[Collected data]
##############################

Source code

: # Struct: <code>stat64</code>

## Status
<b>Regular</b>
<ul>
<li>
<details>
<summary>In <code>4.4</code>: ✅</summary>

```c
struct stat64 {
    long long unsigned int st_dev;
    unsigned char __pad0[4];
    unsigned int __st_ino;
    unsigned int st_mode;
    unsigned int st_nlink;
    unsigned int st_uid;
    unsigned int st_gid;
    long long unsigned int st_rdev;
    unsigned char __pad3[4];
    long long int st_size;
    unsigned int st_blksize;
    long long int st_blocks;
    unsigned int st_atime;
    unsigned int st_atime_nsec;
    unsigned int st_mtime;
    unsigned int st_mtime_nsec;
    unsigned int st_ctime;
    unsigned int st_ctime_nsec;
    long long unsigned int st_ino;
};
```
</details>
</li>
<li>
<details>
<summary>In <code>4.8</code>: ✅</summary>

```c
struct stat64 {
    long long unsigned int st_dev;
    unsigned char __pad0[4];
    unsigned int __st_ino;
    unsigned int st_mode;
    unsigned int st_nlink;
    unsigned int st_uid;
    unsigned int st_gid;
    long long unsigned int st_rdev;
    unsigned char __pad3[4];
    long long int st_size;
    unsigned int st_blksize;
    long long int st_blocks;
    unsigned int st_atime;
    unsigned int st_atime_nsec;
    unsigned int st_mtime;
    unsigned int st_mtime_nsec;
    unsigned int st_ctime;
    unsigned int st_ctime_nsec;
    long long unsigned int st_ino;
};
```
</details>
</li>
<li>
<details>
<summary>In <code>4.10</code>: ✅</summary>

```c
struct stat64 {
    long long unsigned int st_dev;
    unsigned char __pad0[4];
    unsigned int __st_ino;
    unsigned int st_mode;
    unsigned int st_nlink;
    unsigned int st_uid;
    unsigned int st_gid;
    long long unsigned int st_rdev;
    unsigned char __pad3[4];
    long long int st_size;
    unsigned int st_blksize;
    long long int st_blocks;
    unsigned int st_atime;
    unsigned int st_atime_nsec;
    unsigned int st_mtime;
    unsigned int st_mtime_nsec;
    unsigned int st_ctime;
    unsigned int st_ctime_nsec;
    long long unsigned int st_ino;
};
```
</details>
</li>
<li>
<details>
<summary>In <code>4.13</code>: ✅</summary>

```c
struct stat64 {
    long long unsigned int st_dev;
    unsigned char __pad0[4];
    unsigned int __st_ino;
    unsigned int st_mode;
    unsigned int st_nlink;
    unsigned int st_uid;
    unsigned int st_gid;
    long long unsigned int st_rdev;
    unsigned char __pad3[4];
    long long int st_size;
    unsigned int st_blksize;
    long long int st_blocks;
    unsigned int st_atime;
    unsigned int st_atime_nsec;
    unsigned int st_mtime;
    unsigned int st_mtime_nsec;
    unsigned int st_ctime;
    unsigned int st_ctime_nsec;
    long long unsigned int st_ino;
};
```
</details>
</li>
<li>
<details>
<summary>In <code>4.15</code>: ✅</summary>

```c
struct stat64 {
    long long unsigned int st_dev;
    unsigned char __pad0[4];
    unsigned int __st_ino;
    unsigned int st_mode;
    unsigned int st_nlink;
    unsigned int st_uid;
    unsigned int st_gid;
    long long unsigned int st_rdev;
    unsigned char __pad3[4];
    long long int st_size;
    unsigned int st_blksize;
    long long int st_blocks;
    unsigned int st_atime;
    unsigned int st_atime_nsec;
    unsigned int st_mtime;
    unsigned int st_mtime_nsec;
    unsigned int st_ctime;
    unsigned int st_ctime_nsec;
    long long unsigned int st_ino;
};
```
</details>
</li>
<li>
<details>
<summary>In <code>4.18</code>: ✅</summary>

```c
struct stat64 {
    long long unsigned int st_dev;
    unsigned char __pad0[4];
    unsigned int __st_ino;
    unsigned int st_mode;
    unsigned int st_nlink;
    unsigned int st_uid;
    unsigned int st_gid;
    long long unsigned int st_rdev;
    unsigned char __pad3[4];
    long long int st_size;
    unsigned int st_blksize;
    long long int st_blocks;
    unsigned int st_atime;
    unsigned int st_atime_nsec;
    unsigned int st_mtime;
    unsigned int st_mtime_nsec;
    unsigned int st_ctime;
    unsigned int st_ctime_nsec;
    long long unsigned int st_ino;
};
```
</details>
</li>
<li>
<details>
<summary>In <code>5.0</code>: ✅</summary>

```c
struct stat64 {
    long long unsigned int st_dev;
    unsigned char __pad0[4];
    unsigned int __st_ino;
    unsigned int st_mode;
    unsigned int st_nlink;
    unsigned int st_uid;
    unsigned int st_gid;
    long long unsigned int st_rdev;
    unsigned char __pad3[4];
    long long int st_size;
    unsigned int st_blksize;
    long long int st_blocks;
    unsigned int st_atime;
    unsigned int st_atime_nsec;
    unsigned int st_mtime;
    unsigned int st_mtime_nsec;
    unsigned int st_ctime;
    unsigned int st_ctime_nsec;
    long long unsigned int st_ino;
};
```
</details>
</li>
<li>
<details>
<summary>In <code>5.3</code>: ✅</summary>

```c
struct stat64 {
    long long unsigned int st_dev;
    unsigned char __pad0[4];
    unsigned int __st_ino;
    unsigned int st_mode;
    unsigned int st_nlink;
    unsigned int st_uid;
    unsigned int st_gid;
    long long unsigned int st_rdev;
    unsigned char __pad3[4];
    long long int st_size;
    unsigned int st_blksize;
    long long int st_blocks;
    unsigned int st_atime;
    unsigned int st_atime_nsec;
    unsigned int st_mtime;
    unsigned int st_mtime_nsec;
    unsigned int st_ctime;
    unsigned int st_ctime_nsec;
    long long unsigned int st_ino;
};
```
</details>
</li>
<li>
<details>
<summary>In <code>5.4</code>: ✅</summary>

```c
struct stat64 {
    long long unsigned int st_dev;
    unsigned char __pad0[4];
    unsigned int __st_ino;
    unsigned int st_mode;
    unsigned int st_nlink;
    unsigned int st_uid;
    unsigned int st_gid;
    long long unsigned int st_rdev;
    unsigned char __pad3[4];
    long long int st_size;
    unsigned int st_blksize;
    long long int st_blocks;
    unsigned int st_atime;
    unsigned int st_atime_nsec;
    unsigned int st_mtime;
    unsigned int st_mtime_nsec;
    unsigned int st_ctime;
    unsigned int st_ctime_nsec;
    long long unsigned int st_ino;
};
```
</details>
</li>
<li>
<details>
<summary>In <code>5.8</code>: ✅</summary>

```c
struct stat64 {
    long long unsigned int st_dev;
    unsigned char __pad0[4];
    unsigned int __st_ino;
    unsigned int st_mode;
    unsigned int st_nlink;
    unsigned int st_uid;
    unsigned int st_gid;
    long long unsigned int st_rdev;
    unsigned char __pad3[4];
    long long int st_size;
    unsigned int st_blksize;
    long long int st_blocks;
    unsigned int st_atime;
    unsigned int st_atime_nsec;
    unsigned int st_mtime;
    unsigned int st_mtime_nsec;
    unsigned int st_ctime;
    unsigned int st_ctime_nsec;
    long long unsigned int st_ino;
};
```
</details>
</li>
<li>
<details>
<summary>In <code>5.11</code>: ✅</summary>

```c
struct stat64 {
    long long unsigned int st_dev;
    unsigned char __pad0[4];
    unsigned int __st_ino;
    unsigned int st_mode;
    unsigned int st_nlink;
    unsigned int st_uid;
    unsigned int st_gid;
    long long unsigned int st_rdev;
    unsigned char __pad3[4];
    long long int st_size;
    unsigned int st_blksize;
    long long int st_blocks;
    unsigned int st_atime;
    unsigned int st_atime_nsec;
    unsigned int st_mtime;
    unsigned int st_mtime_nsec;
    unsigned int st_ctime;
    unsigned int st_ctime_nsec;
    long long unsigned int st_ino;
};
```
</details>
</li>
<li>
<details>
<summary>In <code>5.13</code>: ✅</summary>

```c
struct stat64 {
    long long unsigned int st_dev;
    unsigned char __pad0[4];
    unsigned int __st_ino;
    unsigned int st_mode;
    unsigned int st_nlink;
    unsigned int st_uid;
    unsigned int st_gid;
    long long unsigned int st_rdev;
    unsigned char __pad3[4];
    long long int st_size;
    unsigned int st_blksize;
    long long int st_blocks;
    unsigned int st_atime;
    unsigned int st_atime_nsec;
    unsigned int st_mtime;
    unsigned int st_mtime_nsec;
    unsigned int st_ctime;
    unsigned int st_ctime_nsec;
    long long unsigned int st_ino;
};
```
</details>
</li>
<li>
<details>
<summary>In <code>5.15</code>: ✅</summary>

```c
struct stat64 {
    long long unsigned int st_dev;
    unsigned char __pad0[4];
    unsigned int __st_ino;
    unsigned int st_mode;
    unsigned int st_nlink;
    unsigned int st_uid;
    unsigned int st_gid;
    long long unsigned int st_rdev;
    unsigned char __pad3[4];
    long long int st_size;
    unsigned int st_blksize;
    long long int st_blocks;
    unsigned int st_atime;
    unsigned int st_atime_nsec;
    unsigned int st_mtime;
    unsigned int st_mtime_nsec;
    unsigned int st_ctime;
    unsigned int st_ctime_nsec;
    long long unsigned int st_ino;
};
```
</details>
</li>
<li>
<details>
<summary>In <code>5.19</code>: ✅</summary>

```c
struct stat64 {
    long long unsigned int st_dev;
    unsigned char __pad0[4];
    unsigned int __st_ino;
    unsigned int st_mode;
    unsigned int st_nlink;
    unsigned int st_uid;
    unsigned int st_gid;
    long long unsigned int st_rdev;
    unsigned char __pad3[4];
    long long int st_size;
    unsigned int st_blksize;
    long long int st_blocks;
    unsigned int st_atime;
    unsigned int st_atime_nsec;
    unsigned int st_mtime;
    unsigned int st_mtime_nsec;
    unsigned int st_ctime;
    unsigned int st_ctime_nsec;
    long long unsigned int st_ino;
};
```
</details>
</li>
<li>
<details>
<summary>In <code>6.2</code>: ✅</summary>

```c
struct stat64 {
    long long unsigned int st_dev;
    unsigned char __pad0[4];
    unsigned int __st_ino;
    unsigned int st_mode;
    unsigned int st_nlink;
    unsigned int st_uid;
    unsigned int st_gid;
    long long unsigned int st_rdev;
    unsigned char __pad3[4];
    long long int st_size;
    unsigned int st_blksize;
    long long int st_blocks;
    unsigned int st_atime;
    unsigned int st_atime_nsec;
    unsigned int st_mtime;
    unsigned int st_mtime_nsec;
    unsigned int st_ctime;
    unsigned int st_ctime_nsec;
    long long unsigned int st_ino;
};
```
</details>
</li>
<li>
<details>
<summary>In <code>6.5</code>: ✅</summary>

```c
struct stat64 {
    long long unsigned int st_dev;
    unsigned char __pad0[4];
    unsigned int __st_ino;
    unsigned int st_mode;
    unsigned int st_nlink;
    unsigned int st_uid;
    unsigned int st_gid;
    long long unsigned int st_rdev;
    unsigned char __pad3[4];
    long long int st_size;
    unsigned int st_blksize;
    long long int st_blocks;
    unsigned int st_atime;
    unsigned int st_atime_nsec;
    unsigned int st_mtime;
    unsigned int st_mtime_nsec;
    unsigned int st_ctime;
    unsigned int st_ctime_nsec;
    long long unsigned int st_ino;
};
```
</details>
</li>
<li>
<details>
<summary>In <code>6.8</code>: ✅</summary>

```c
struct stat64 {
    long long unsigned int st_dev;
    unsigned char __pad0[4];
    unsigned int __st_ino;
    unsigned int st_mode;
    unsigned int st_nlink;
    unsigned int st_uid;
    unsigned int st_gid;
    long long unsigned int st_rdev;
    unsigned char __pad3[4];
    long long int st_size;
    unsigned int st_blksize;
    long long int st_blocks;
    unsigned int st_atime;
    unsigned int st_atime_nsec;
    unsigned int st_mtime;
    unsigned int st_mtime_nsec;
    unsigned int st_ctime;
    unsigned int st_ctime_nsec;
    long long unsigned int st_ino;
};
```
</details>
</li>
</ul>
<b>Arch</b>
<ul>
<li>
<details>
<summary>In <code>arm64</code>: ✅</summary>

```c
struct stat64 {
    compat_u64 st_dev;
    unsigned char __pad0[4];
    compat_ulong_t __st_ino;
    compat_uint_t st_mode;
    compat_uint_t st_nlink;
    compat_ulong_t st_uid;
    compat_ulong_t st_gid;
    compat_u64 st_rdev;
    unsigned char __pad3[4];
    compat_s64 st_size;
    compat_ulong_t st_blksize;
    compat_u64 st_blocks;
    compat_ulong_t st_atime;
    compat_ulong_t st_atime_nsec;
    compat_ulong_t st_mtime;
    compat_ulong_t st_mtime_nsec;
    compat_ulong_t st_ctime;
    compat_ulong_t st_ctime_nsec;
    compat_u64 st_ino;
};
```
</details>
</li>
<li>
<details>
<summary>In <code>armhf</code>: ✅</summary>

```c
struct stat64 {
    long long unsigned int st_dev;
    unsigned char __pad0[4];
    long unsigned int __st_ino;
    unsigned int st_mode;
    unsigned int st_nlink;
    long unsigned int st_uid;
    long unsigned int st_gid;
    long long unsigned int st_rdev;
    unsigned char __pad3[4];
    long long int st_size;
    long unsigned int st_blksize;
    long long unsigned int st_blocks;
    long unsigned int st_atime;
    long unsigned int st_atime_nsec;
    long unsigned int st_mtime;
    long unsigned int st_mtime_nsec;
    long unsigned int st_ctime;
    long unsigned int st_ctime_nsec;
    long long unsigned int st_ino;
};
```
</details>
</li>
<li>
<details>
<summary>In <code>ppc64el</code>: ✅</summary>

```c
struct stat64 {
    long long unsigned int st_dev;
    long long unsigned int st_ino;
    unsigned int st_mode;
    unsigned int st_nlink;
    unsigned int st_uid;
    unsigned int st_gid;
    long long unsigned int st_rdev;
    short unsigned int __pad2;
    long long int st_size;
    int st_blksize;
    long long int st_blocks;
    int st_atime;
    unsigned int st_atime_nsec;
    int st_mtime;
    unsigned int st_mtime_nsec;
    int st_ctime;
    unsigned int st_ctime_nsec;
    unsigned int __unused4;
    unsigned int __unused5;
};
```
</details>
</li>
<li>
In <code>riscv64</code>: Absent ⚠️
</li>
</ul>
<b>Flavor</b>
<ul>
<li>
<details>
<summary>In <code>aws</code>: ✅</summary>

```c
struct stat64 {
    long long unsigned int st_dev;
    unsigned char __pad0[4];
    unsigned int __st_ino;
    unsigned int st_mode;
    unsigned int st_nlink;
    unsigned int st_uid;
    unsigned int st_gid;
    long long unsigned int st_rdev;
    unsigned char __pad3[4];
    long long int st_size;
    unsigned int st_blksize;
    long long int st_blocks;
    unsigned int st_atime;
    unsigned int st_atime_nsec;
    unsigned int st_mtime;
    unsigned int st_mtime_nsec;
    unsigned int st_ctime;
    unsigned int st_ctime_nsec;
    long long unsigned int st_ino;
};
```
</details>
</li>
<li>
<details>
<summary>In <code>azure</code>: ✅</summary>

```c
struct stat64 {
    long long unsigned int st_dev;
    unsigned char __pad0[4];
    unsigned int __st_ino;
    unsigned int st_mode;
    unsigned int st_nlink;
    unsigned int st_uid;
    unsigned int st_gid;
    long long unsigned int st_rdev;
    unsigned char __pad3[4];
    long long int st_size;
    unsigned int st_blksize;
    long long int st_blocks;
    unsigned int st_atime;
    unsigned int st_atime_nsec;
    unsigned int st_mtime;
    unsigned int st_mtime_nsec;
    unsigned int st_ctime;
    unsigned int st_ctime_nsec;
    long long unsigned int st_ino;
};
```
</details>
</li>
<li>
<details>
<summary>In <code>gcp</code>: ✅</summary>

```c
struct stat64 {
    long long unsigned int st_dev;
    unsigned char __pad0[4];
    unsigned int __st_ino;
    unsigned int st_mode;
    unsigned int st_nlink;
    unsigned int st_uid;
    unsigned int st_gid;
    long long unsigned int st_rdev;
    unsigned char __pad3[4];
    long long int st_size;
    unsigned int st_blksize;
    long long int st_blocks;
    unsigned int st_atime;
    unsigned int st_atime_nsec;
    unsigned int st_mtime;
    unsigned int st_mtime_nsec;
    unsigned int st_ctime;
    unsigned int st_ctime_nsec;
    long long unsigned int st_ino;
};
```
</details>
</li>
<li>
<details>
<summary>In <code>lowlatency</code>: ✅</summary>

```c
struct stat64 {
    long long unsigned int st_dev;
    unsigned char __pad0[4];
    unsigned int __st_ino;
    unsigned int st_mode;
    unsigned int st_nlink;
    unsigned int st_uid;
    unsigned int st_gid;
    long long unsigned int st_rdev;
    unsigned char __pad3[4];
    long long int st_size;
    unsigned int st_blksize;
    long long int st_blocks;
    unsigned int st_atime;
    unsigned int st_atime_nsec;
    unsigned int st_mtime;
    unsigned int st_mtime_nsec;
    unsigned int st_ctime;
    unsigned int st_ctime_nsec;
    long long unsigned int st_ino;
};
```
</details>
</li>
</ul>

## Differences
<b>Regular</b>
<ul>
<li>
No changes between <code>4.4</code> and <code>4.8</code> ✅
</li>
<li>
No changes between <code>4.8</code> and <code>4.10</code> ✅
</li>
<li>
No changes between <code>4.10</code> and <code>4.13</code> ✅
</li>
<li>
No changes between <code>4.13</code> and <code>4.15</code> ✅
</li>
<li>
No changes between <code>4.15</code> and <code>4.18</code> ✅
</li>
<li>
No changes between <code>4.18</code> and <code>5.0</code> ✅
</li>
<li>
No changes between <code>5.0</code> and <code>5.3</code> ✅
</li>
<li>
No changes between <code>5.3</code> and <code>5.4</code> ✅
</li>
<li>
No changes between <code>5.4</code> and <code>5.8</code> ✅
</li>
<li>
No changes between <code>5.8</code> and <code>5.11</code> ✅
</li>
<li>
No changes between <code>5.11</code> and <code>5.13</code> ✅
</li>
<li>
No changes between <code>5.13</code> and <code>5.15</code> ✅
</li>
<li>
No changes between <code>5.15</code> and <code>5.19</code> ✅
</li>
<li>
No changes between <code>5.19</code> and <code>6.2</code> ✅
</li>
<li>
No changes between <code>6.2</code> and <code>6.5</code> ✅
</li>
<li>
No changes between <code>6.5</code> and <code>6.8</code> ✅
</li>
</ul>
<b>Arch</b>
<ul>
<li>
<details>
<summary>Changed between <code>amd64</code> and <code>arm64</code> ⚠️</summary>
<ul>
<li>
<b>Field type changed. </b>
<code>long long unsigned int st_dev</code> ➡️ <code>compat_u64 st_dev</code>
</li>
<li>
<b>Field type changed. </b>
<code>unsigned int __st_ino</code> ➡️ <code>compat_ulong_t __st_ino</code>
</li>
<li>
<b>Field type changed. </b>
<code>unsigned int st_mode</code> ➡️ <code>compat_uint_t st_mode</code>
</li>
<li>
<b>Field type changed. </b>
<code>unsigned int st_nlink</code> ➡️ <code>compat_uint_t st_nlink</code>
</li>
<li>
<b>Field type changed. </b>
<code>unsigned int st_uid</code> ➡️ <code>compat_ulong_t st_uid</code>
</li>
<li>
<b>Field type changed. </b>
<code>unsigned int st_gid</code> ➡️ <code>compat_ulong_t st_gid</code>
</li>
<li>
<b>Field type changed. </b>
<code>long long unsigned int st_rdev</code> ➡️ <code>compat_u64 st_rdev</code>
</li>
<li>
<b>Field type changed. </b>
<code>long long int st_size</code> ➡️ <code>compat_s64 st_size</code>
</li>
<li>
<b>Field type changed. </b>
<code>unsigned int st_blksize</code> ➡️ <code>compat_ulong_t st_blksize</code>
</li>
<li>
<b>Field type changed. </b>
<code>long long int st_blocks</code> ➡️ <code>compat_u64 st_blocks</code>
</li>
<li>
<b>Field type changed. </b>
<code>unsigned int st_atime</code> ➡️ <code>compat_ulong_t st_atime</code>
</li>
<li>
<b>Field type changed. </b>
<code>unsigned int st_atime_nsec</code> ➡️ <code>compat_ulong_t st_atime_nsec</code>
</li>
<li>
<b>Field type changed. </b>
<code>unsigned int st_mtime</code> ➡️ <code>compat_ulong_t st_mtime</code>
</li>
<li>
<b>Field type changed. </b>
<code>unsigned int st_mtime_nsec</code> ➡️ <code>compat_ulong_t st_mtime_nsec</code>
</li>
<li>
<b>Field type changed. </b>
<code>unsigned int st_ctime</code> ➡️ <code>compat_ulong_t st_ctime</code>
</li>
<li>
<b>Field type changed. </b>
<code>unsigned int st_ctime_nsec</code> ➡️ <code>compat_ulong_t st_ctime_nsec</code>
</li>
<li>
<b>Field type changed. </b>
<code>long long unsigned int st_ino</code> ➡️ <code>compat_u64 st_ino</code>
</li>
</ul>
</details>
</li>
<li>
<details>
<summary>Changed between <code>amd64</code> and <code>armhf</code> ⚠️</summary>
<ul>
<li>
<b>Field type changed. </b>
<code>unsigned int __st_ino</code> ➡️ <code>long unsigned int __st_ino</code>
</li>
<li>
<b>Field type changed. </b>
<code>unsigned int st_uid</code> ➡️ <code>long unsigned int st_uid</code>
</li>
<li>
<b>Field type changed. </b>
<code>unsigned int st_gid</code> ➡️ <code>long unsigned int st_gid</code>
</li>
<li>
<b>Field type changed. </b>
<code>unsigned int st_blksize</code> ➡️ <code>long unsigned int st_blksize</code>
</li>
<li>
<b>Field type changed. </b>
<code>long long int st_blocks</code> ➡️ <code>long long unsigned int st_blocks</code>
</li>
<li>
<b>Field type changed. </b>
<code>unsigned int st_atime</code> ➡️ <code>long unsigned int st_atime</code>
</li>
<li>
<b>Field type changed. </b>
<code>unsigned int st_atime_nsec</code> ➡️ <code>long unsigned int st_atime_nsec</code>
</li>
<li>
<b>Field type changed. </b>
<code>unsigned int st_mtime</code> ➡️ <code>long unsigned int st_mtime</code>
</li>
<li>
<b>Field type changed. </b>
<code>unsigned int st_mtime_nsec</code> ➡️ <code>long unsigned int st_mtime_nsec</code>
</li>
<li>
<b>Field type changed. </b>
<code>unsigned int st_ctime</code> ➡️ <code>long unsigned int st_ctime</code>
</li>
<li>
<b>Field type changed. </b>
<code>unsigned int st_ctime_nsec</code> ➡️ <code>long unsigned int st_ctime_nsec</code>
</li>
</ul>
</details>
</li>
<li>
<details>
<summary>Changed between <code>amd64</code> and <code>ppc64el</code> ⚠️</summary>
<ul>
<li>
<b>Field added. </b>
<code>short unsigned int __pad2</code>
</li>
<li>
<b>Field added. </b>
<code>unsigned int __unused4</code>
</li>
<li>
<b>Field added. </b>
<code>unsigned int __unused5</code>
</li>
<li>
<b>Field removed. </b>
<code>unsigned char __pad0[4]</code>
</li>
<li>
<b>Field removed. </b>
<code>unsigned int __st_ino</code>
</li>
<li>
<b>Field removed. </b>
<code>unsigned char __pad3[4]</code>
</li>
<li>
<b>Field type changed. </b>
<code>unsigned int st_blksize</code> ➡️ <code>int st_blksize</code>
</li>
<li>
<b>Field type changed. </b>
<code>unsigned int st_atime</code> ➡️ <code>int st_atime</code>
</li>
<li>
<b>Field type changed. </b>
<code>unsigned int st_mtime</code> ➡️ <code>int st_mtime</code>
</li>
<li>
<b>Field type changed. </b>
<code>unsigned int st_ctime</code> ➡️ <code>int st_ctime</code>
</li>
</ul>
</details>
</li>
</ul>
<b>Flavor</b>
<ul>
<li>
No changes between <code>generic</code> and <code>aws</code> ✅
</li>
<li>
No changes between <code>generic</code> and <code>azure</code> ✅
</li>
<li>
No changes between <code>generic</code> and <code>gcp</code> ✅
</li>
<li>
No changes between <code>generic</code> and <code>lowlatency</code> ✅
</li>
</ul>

##############################

Your whole answer should be one number, the count of lines in the records that hold "armhf".

_SOLUTION FOR THIS PROBLEM_
2